Tariq Ali hat sich mit zahlreichen politischen Büchern einen Namen gemacht. In seinem neuen Werk widmet er sich seinem Heimatland Pakistan und geht der Frage nach, welchen Weg der einzige islamische Staat mit Atomwaffen nach der Ermordung Benazir Bhuttos einschlagen wird. Ob er zu einer stabilen demokratischen Gesellschaft führt, ist mehr als fraglich.
Rezensionsnotiz zu
Süddeutsche Zeitung, 05.09.2008
Als passende Lektüre zu den bevorstehenden Präsidentschaftswahlen in Pakistan empfiehlt Rezensent Janek Schmidt dieses Buch des britisch-pakistanischen Autors Tariq Ali. Überzeugend findet er dessen Analysen und offenbar auch recht lebendig dargestellt.
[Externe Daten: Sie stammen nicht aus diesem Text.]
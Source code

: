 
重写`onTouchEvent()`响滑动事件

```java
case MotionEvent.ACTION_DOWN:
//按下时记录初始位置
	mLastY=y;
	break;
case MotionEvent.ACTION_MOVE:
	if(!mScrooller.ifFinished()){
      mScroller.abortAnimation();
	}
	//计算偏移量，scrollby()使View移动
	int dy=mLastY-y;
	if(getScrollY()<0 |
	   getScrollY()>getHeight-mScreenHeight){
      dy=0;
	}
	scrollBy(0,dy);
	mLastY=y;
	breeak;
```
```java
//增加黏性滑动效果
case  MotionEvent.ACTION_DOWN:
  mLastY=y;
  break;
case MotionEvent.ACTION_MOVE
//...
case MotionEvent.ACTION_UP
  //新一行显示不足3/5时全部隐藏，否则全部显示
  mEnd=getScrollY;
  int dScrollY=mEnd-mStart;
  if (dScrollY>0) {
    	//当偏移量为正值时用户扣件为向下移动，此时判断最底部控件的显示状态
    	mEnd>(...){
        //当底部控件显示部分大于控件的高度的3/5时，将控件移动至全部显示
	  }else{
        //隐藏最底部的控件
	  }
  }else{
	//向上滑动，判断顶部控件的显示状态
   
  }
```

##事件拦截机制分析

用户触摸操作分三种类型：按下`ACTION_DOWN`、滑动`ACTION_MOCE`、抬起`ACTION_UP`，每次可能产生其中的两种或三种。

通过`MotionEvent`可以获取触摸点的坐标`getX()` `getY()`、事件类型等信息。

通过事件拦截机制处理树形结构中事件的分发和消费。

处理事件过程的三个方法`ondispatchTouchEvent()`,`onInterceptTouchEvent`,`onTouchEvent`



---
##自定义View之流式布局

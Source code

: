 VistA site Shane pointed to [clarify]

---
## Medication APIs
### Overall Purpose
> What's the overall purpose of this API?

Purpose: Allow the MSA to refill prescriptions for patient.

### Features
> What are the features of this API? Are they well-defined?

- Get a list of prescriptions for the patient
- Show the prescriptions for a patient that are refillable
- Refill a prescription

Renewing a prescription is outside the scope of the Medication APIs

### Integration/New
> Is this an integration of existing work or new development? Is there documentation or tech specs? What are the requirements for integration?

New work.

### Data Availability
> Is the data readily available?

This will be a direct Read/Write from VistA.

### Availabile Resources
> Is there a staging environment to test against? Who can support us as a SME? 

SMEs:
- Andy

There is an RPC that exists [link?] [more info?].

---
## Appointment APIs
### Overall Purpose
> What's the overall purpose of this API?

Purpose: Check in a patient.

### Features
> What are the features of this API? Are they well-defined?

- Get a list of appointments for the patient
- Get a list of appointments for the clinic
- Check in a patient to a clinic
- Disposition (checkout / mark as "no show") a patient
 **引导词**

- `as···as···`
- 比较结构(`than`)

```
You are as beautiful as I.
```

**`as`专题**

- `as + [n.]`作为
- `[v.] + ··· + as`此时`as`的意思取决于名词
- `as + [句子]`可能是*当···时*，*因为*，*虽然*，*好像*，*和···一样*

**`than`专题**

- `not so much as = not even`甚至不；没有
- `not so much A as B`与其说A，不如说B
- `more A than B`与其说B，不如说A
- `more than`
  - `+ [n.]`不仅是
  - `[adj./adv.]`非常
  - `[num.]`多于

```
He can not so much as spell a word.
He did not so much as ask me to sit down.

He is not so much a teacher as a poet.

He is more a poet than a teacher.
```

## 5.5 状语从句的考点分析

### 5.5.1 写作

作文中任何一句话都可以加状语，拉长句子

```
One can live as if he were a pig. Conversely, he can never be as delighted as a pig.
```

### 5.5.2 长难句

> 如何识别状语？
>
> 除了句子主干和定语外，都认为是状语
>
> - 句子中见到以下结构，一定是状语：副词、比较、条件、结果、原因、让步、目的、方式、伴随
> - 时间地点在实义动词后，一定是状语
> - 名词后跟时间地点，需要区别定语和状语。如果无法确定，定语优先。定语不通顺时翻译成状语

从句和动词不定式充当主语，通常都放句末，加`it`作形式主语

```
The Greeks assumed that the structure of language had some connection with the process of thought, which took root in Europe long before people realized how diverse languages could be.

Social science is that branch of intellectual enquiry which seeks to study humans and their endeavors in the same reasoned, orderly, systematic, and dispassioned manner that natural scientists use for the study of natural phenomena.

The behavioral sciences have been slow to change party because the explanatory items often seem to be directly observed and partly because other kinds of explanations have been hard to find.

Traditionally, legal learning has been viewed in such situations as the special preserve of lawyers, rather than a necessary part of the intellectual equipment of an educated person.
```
Den Informationen des Rezensenten zufolge legt Ali den Fokus dabei auf den Zweikampf zwischen den Bürgern des Landes und der korrupten politisch-militärischen Elite, der die Geschichte des Landes seit der Ermordung des Premierministers Zulfikar Ali Bhutto präge. So habe einerseits jedes Militärregime seitdem die Islamisierung des Landes und den Volkszorn auf die USA gefördert, andererseits habe Bhuttos Clan die dadurch erzeugte Frustration in der Bevölkerung dazu genutzt, die PPP zu ihrer Familienpartei umzufunktionieren.